Portanto, contrato social, direitos humanos, soberania, princípio da
autodeterminação dos povos são armas da liberdade, armas que se não enferrujam
nem envelhecem, tão coevas e prestantes para as nações deste continente quanto o
foram nos séculos XVIII e XIX para as nações do chamado Primeiro Mundo. Por isso
vamos conservá-las em nossas mãos, incorporadas na constitucionalidade das
instituições.
A democracia participativa é
o caminho do futuro. Há que formar no povo a consciência constitucional de suas
liberdades, de seus direitos fundamentais, de sua livre organização de poderes.
A democracia participativa executará essa tarefa. Aliás, tarefa urgentíssima nas
repúblicas do continente para dizermos não, ao desarmamento moral e espiritual
que nos aparelha o colonialismo dos banqueiros, inimigos da identidade desta
nação e deste povo.
3. O
pessimismo constitucional, um dos bloqueios à democracia
participativa.
Onde
cessam as razões do otimismo constitucional extraído da análise ao texto da
Constituição, principiam os óbices que até agora se têm levantado ao advento da
democracia participativa.
A
partir daí se passa, por obra de uma cautelosa transição, do otimismo
constitucional ao pessimismo constitucional.
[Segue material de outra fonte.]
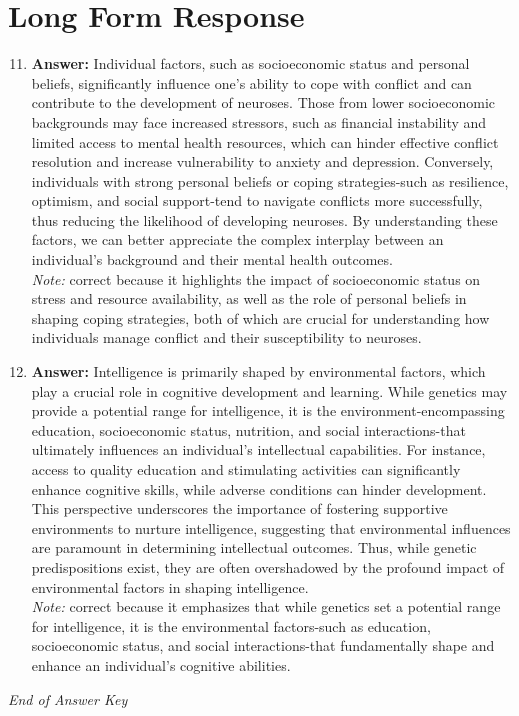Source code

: \documentclass[12pt]{article}
\begin{document}
\section*{Long Form Response}
\begin{enumerate}[label=\arabic*.]
\setcounter{enumi}{10}
\item \textbf{Answer:} Individual factors, such as socioeconomic status and personal beliefs, significantly influence one's ability to cope with conflict and can contribute to the development of neuroses. Those from lower socioeconomic backgrounds may face increased stressors, such as financial instability and limited access to mental health resources, which can hinder effective conflict resolution and increase vulnerability to anxiety and depression. Conversely, individuals with strong personal beliefs or coping strategies-such as resilience, optimism, and social support-tend to navigate conflicts more successfully, thus reducing the likelihood of developing neuroses. By understanding these factors, we can better appreciate the complex interplay between an individual's background and their mental health outcomes.
\\ \textit{Note:} correct because it highlights the impact of socioeconomic status on stress and resource availability, as well as the role of personal beliefs in shaping coping strategies, both of which are crucial for understanding how individuals manage conflict and their susceptibility to neuroses.
\item \textbf{Answer:} Intelligence is primarily shaped by environmental factors, which play a crucial role in cognitive development and learning. While genetics may provide a potential range for intelligence, it is the environment-encompassing education, socioeconomic status, nutrition, and social interactions-that ultimately influences an individual's intellectual capabilities. For instance, access to quality education and stimulating activities can significantly enhance cognitive skills, while adverse conditions can hinder development. This perspective underscores the importance of fostering supportive environments to nurture intelligence, suggesting that environmental influences are paramount in determining intellectual outcomes. Thus, while genetic predispositions exist, they are often overshadowed by the profound impact of environmental factors in shaping intelligence.
\\ \textit{Note:} correct because it emphasizes that while genetics set a potential range for intelligence, it is the environmental factors-such as education, socioeconomic status, and social interactions-that fundamentally shape and enhance an individual's cognitive abilities.
\end{enumerate}

\vfill
\noindent\textit{End of Answer Key}
\end{document}
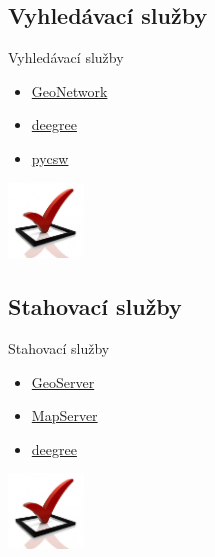 \documentclass[xcolor=dvipsnames]{beamer}
\begin{document}
\subsection{Vyhledávací služby}
\begin{frame}{Vyhledávací služby}
    \begin{itemize}
        \item \href{http://geonetwork-opensource.org}{GeoNetwork}
        \item \href{http://deegree.org}{deegree}
        \item \href{http://pycsw.org}{pycsw}
    \end{itemize}
    \begin{flushright} \includegraphics[width=2cm]{imgs/ils/done.jpg} \end{flushright}
\end{frame}

\subsection{Stahovací služby}
\begin{frame}{Stahovací služby}
    \begin{itemize}
        \item \href{http://geoserver.org}{GeoServer}
        \item \href{http://mapserver.org}{MapServer}
        \item \href{http://deegree.org}{deegree}
    \end{itemize}
    \begin{flushright}\includegraphics[width=2cm]{imgs/ils/done.jpg}\end{flushright}
\end{frame}
\end{document}
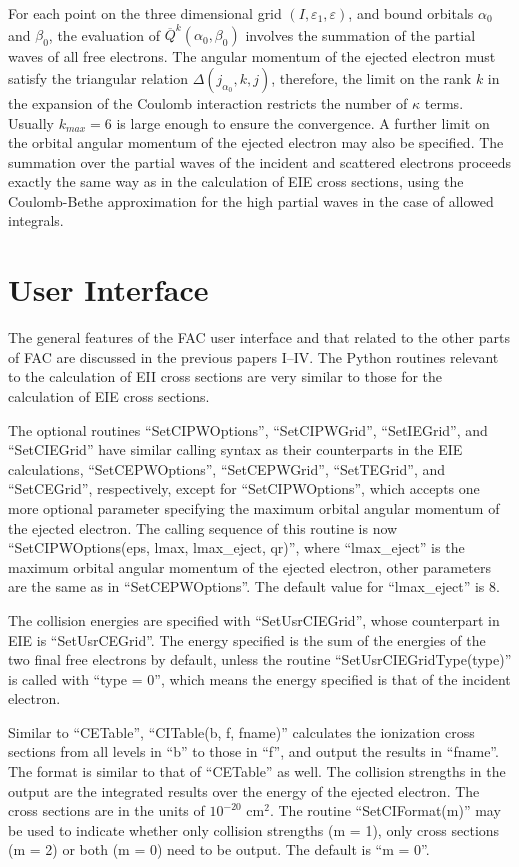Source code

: \documentclass{elsart}
\begin{document}
For each point on the three dimensional grid $(I,\varepsilon_1, \varepsilon)$,
and bound orbitals $\alpha_0$ and $\beta_0$, the evaluation of
$\overline{Q}^k(\alpha_0,\beta_0)$ involves the summation of the 
partial waves of all free electrons. The angular momentum of the ejected
electron must satisfy the triangular relation $\Delta(j_{\alpha_0}, k, j)$,
therefore, the limit on the rank $k$ in the expansion of the Coulomb
interaction restricts the number of $\kappa$ terms. Usually $k_{max} = 6$ is
large enough to ensure the convergence. A further limit on the orbital angular
momentum of 
the ejected electron may also be specified. The summation over the partial
waves of the incident and scattered electrons proceeds exactly the same way as
in the calculation of EIE cross sections, using the Coulomb-Bethe
approximation for the high partial waves in the case of allowed integrals.

\section{User Interface}
\label{sec_program}
The general features of the FAC user interface and that related to the other
parts of FAC are discussed in the previous papers
I--IV\citep{gu01a,gu01b,gu01c,gu01d}. The Python routines relevant to the
calculation of EII cross 
sections are very similar to those for the calculation of EIE cross sections. 

The optional routines ``SetCIPWOptions'', ``SetCIPWGrid'', ``SetIEGrid'', and
``SetCIEGrid'' have similar calling syntax as their counterparts in the EIE
calculations, ``SetCEPWOptions'', ``SetCEPWGrid'', ``SetTEGrid'', and
``SetCEGrid'', respectively, except for ``SetCIPWOptions'', which accepts one
more optional parameter specifying the maximum orbital angular
momentum of the ejected electron. The calling sequence of this routine is now
``SetCIPWOptions(eps, lmax, lmax\_eject, qr)'', where ``lmax\_eject'' is the
maximum orbital angular momentum of the ejected electron, other parameters are
the same as in ``SetCEPWOptions''. The default value for ``lmax\_eject'' is 8. 

The collision energies are specified with ``SetUsrCIEGrid'', whose counterpart
in EIE is ``SetUsrCEGrid''. The energy specified is the sum of the energies of
the two final free electrons by default, unless the routine
``SetUsrCIEGridType(type)'' is called with ``type = 0'', which means the
energy specified is that of the incident electron. 

Similar to ``CETable'', ``CITable(b, f, fname)'' calculates the
ionization cross sections from all levels in ``b'' to those in ``f'',
and output the results in ``fname''. The format is similar to that of
``CETable'' as well. The collision strengths in the output are 
the integrated results over the energy of the ejected electron. The cross
sections are in the units of $10^{-20}$ cm$^2$. The routine ``SetCIFormat(m)''
may be used to indicate whether only collision strengths (m = 1), only cross
sections (m = 2) or both (m = 0) need to be output. The default is ``m = 0''.
\end{document}
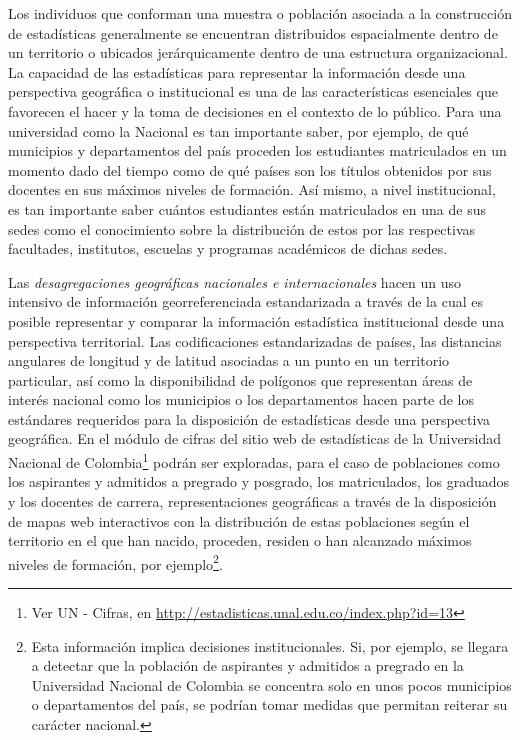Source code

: \documentclass[
]{book}
\begin{document}
Los individuos que conforman una muestra o población asociada a la construcción de estadísticas generalmente se encuentran distribuidos espacialmente dentro de un territorio o ubicados jerárquicamente dentro de una estructura organizacional. La capacidad de las estadísticas para representar la información desde una perspectiva geográfica o institucional es una de las características esenciales que favorecen el hacer y la toma de decisiones en el contexto de lo público. Para una universidad como la Nacional es tan importante saber, por ejemplo, de qué municipios y departamentos del país proceden los estudiantes matriculados en un momento dado del tiempo como de qué países son los títulos obtenidos por sus docentes en sus máximos niveles de formación. Así mismo, a nivel institucional, es tan importante saber cuántos estudiantes están matriculados en una de sus sedes como el conocimiento sobre la distribución de estos por las respectivas facultades, institutos, escuelas y programas académicos de dichas sedes.

Las \emph{desagregaciones geográficas nacionales e internacionales} hacen un uso intensivo de información georreferenciada estandarizada a través de la cual es posible representar y comparar la información estadística institucional desde una perspectiva territorial. Las codificaciones estandarizadas de países, las distancias angulares de longitud y de latitud asociadas a un punto en un territorio particular, así como la disponibilidad de polígonos que representan áreas de interés nacional como los municipios o los departamentos hacen parte de los estándares requeridos para la disposición de estadísticas desde una perspectiva geográfica. En el módulo de cifras del sitio web de estadísticas de la Universidad Nacional de Colombia\footnote{Ver UN - Cifras, en \url{http://estadisticas.unal.edu.co/index.php?id=13}} podrán ser exploradas, para el caso de poblaciones como los aspirantes y admitidos a pregrado y posgrado, los matriculados, los graduados y los docentes de carrera, representaciones geográficas a través de la disposición de mapas web interactivos con la distribución de estas poblaciones según el territorio en el que han nacido, proceden, residen o han alcanzado máximos niveles de formación, por ejemplo\footnote{Esta información implica decisiones institucionales. Si, por ejemplo, se llegara a detectar que la población de aspirantes y admitidos a pregrado en la Universidad Nacional de Colombia se concentra solo en unos pocos municipios o departamentos del país, se podrían tomar medidas que permitan reiterar su carácter nacional.}.
\end{document}
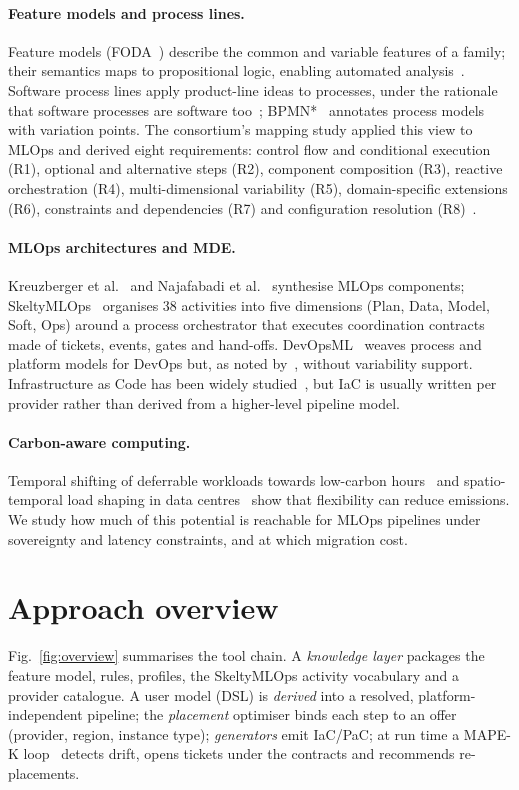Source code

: \documentclass[10pt,a4paper]{article}
\begin{document}
\paragraph{Feature models and process lines.} Feature models (FODA~\cite{kang1990})
describe the common and variable features of a family; their semantics maps to
propositional logic, enabling automated analysis~\cite{batory2005,benavides2010}.
Software process lines apply product-line ideas to processes, under the rationale
that software processes are software too~\cite{osterweil1987}; BPMN*~\cite{terenciani2015}
annotates process models with variation points. The consortium's mapping study
applied this view to MLOps and derived eight requirements: control flow and
conditional execution (R1), optional and alternative steps (R2), component
composition (R3), reactive orchestration (R4), multi-dimensional variability (R5),
domain-specific extensions (R6), constraints and dependencies (R7) and
configuration resolution (R8)~\cite{elhatimi2025}.

\paragraph{MLOps architectures and MDE.} Kreuzberger et al.~\cite{kreuzberger2023}
and Najafabadi et al.~\cite{najafabadi2024} synthesise MLOps components;
SkeltyMLOps~\cite{daoud2025,daoud2026} organises 38 activities into five
dimensions (Plan, Data, Model, Soft, Ops) around a process orchestrator that
executes coordination contracts made of tickets, events, gates and hand-offs.
DevOpsML~\cite{colantoni2020} weaves process and platform models for DevOps but, as
noted by~\cite{elhatimi2025}, without variability support. Infrastructure as
Code has been widely studied~\cite{rahman2019}, but IaC is usually written per
provider rather than derived from a higher-level pipeline model.

\paragraph{Carbon-aware computing.} Temporal shifting of deferrable workloads
towards low-carbon hours~\cite{wiesner2021} and spatio-temporal load shaping in
data centres~\cite{radovanovic2023} show that flexibility can reduce emissions.
We study how much of this potential is reachable for MLOps pipelines under
sovereignty and latency constraints, and at which migration cost.

\section{Approach overview}
Fig.~\ref{fig:overview} summarises the tool chain. A \emph{knowledge layer} packages
the feature model, rules, profiles, the SkeltyMLOps activity vocabulary and a
provider catalogue. A user model (DSL) is \emph{derived} into a resolved,
platform-independent pipeline; the \emph{placement} optimiser binds each step to an
offer (provider, region, instance type); \emph{generators} emit IaC/PaC; at run
time a MAPE-K loop~\cite{kephart2003} detects drift, opens tickets under the
contracts and recommends re-placements.
\end{document}
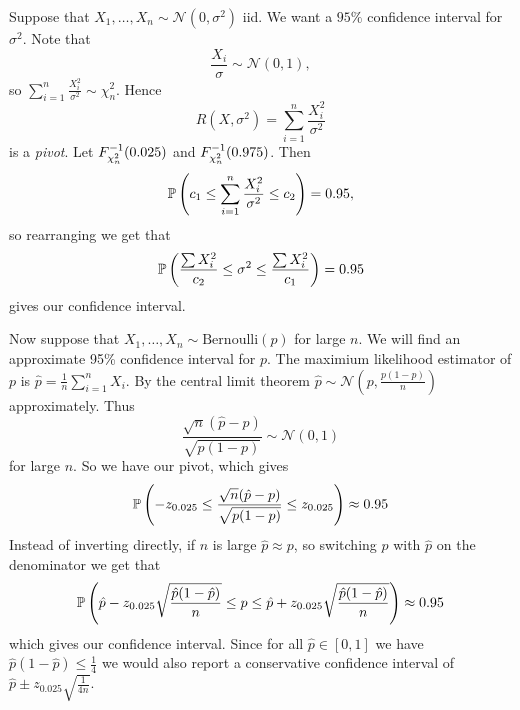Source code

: \documentclass{article}
\begin{document}
Suppose that $ X_1,\dots, X_n\sim \mathcal N(0,\sigma^2) $ iid. We want a $ 95\% $ confidence interval for $ \sigma^2 $. Note that
\[
	\frac{X_i} \sigma \sim \mathcal N(0,1),
\]
so $ \sum_{i=1}^n \frac{X_i^2}{\sigma^2}\sim \chi^2_n $. Hence \[
	R(X,\sigma^2) = \sum_{i=1}^n \frac{X_i^2}{\sigma^2}
\]
is a \textit{pivot}. Let $ \inv F_{\chi^2_n}(0.025) $ and $ \inv F_{\chi^2_n}(0.975) $. Then
\begin{align*}
	\prob{c_1\le \sum_{i=1}^n \frac{X_i^2}{\sigma^2} \le c_2} = 0.95,
\end{align*}
so rearranging we get that
\[
	\prob{\frac{\sum X_i^2}{c_2} \le \sigma^2 \le \frac{\sum X_i^2}{c_1}}=0.95
\]
gives our confidence interval.
\par
Now suppose that $ X_1,\dots, X_n\sim \mathrm{Bernoulli}(p) $ for large $ n $. We will find an approximate 95\% confidence interval for $ p $. The maximium likelihood estimator of $ p $ is $ \hat p = \frac 1n \sum_{i=1}^n X_i $. By the central limit theorem $ \hat p \sim \mathcal N\left(p,\frac{p(1-p)}n\right) $ approximately. Thus
\[
	\frac{\sqrt n (\hat p - p)}{\sqrt{p(1-p)}}\sim \mathcal N(0,1)
\]
for large $ n $. So we have our pivot, which gives
\[
	\prob{-z_{0.025} \le \frac{\sqrt n(\hat p -p)}{\sqrt{p(1-p)}} \le z_{0.025}} \approx 0.95
\]
Instead of inverting directly, if $ n $ is large $ \hat p \approx p $, so switching $ p $ with $ \hat p $ on the denominator we get that
\[
	\prob{\hat p - z_{0.025}\sqrt{\frac{\hat p(1-\hat p)}n}\le p\le \hat p + z_{0.025}\sqrt{\frac{\hat p(1-\hat p)}n}}\approx 0.95
\]
which gives our confidence interval. Since for all $ \hat p \in [0,1] $ we have $ \hat p(1-\hat p)\le \frac 14 $ we would also report a conservative confidence interval of $ \hat p \pm z_{0.025}\sqrt{\frac 1{4n}} $.
\end{document}

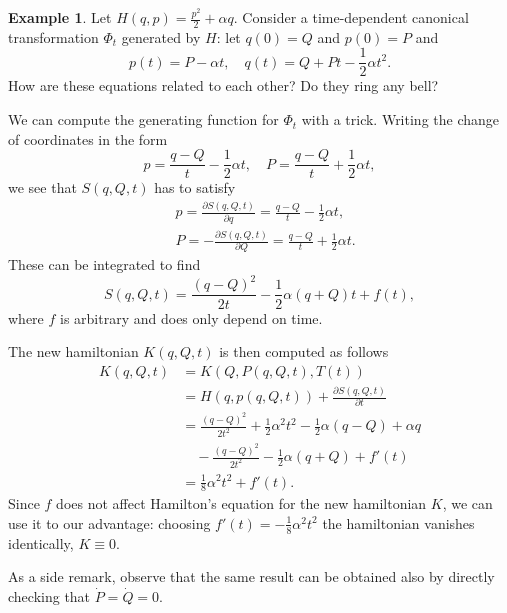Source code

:\documentclass[english,fontsize=11pt,paper=b5]{scrbook}
\theoremstyle{definition}
\newtheorem{example}{Example}[chapter]
\begin{document}
    \begin{example}
      Let $H(q,p) = \frac{p^2}{2} + \alpha q$. Consider a time-dependent canonical transformation $\Phi_t$ generated by $H$: let $q(0) = Q$ and $p(0) = P$ and
      \begin{equation}\label{eq:unifaccm}
        p(t) = P - \alpha t, \quad
        q(t) = Q + Pt - \frac{1}{2}\alpha t^2.
      \end{equation}
      How are these equations related to each other? Do they ring any bell?

      We can compute the generating function for $\Phi_t$ with a trick. Writing the change of coordinates in the form
      \begin{equation}
        p = \frac{q-Q}{t}-\frac12\alpha t, \quad
        P = \frac{q-Q}{t} + \frac 12\alpha t,
      \end{equation}
      we see that $S(q,Q,t)$ has to satisfy
      \begin{align}
     & p = \frac{\partial S(q,Q,t)}{\partial q} = \frac{q-Q}{t} - \frac12\alpha t,   \\
     & P = - \frac{\partial S(q,Q,t)}{\partial Q} = \frac{q-Q}{t} + \frac12\alpha t.
      \end{align}
      These can be integrated to find
      \begin{equation}
        S(q,Q,t) = \frac{(q-Q)^2}{2t} - \frac12 \alpha (q+Q) t + f(t),
      \end{equation}
      where $f$ is arbitrary and does only depend on time.

      The new hamiltonian $K(q,Q,t)$ is then computed as follows
      \begin{align}
        K(q,Q,t) & = K(Q, P(q,Q,t), T(t))                                                          \\
                 & = H(q, p(q,Q,t)) + \frac{\partial S (q,Q,t)}{\partial t}                        \\
                 & = \frac{(q-Q)^2}{2t^2} + \frac12 \alpha^2 t^2 - \frac12 \alpha (q-Q) + \alpha q \\
                 & \quad - \frac{(q-Q)^2}{2t^2} - \frac12 \alpha(q+Q) + f'(t)                      \\
                 & = \frac{1}{8}\alpha^2t^2 + f'(t).
      \end{align}
      Since $f$ does not affect Hamilton's equation for the new hamiltonian $K$, we can use it to our advantage: choosing $f'(t) = - \frac{1}{8}\alpha^2t^2$ the hamiltonian vanishes identically, $K\equiv 0$.

      As a side remark, observe that the same result can be obtained also by directly checking that $\dot P = \dot Q = 0$.
    \end{example}
\end{document}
Este, maiormente “de lege ferenda”, porquanto radica no
alcance e na expectativa de limites fáticos à ação dos legisladores
ordinários.
Membros de um poder constituído, podem eles assumir a função
constituinte de segundo grau, essencialmente jurídica. Por conseguinte, de
extensão reduzida e limitada, mas nem por isso privada da capacidade de emendar
e reformar com bom êxito a Constituição.
Nunca, porém, em momento algum, segundo lição de graves teoristas
constitucionais, podem eles se converter em poder constituinte de primeiro grau,
ou seja, aquele que promulga as Constituições e estabelece a natureza dos
regimes.
Tamanho poder de derrocar a Constituição não lhes é facultado, senão
por um golpe de Estado parlamentar.
O
pessimismo constitucional invade na travessia destas horas o ânimo do cidadão,
minado em suas esperanças constitucionais de ver rapidamente, como se faz mister
e é de desejar, uma reforma profunda, em busca de instituições políticas mais
sólidas, mais legítimas, mais perto do povo, mais afeiçoadas à igualdade
social.
Cabem tais instituições perfeitamente nos quadros de uma democracia
participativa, desde que se empreguem para tanto, e é o caso do Brasil, os
mecanismos e os canais da Constituição mesma, aqueles constantes já de cinco
artigos do texto Constitucional.
Entende, todavia quem segue a linha do pensamento pessimista, que os
corpos representativos jamais hão de abdicar, em proveito do povo legislador, a
feitura das leis, embora pudessem fazê-lo, qual postula aliás a teoria
constitucional da democracia participativa.
Têm
razão os pessimistas. Mas unicamente se não formos ao campo de batalha, e nós
estamos indo, para evitar a tragédia e entregar ao povo a soberania que os
perjuros da Constituição atraiçoaram e alienaram.
4. A
decadência das formas representativas.
Na escalada da
legitimidade constitucional, o século XIX foi o século do legislador, o século
XX o século do juiz e da justiça constitucional universalizada. Já o século XXI
está fadado a ser o século do cidadão governante, do cidadão povo, do cidadão
soberano, do cidadão sujeito de direito internacional, conforme já consta da
jurisprudência do direito das gentes. Ou ainda, do cidadão titular de direitos
fundamentais de todas as dimensões; século, por fim, que há-de de presenciar nos
ordenamentos políticos o ocaso do atual modelo de representação e de partidos. É
o fim que aguarda as formas representativas decadentes.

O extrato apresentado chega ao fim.